Wherever the listing has a line with the string "install", copy that line out.

══ Records shown ══

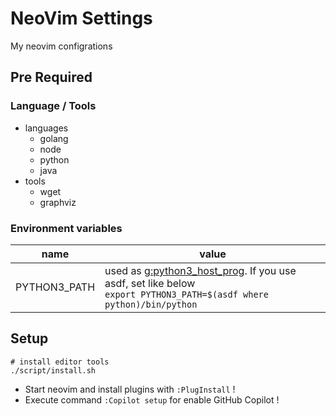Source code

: # NeoVim Settings

My neovim configrations

## Pre Required

### Language / Tools

- languages
  - golang
  - node
  - python
  - java
- tools
  - wget
  - graphviz

### Environment variables

| name         | value                                                                                                                                                                                                                                   |
| ------------ | --------------------------------------------------------------------------------------------------------------------------------------------------------------------------------------------------------------------------------------- |
| PYTHON3_PATH | used as [g:python3_host_prog](https://github.com/deoplete-plugins/deoplete-jedi/wiki/Setting-up-Python-for-Neovim#using-virtual-environments). If you use asdf, set like below<br>`export PYTHON3_PATH=$(asdf where python)/bin/python` |

## Setup

```console
# install editor tools
./script/install.sh
```

- Start neovim and install plugins with `:PlugInstall` !
- Execute command `:Copilot setup` for enable GitHub Copilot !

═══

Answer to this task =
# install editor tools
./script/install.sh
- Start neovim and install plugins with `:PlugInstall` !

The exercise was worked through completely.